WORK REQUEST >>
In the entries below, how many lines contain the string "dynamic"? Respond with the number only.

INPUT MATERIAL >>
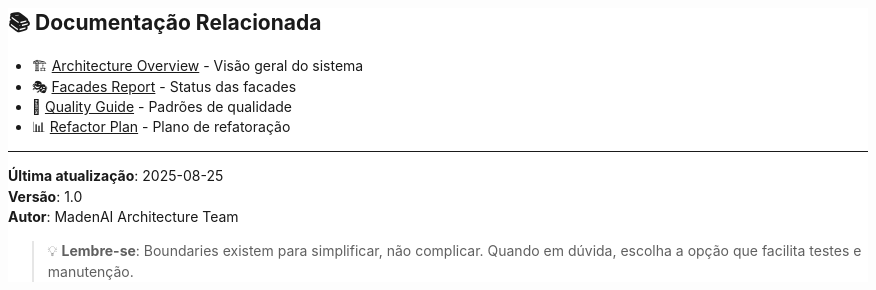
 ```typescript
```

## 📚 Documentação Relacionada

- 🏗️ [Architecture Overview](./OVERVIEW.md) - Visão geral do sistema
- 🎭 [Facades Report](../refactor/FACADES_REPORT.md) - Status das facades
- 🔧 [Quality Guide](../../quality/QUALITY_GUIDE.md) - Padrões de qualidade
- 📊 [Refactor Plan](../refactor/MOVE_PLAN.md) - Plano de refatoração

---

**Última atualização**: 2025-08-25  
**Versão**: 1.0  
**Autor**: MadenAI Architecture Team

> 💡 **Lembre-se**: Boundaries existem para simplificar, não complicar. Quando em dúvida, escolha a opção que facilita testes e manutenção.
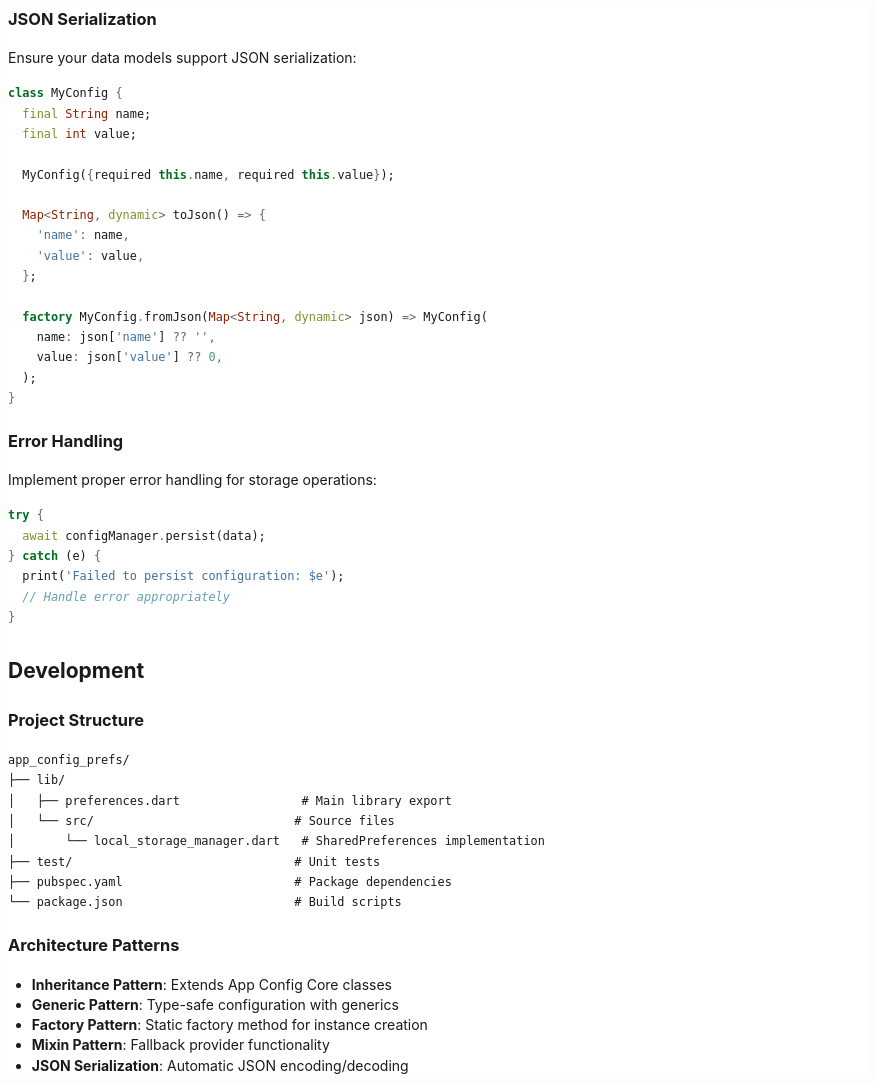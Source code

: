 ### JSON Serialization
Ensure your data models support JSON serialization:

```dart
class MyConfig {
  final String name;
  final int value;

  MyConfig({required this.name, required this.value});

  Map<String, dynamic> toJson() => {
    'name': name,
    'value': value,
  };

  factory MyConfig.fromJson(Map<String, dynamic> json) => MyConfig(
    name: json['name'] ?? '',
    value: json['value'] ?? 0,
  );
}
```

### Error Handling
Implement proper error handling for storage operations:

```dart
try {
  await configManager.persist(data);
} catch (e) {
  print('Failed to persist configuration: $e');
  // Handle error appropriately
}
```

## Development

### Project Structure
```
app_config_prefs/
├── lib/
│   ├── preferences.dart                 # Main library export
│   └── src/                            # Source files
│       └── local_storage_manager.dart   # SharedPreferences implementation
├── test/                               # Unit tests
├── pubspec.yaml                        # Package dependencies
└── package.json                        # Build scripts
```

### Architecture Patterns
- **Inheritance Pattern**: Extends App Config Core classes
- **Generic Pattern**: Type-safe configuration with generics
- **Factory Pattern**: Static factory method for instance creation
- **Mixin Pattern**: Fallback provider functionality
- **JSON Serialization**: Automatic JSON encoding/decoding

ANSWER TO THIS EXERCISE >>
2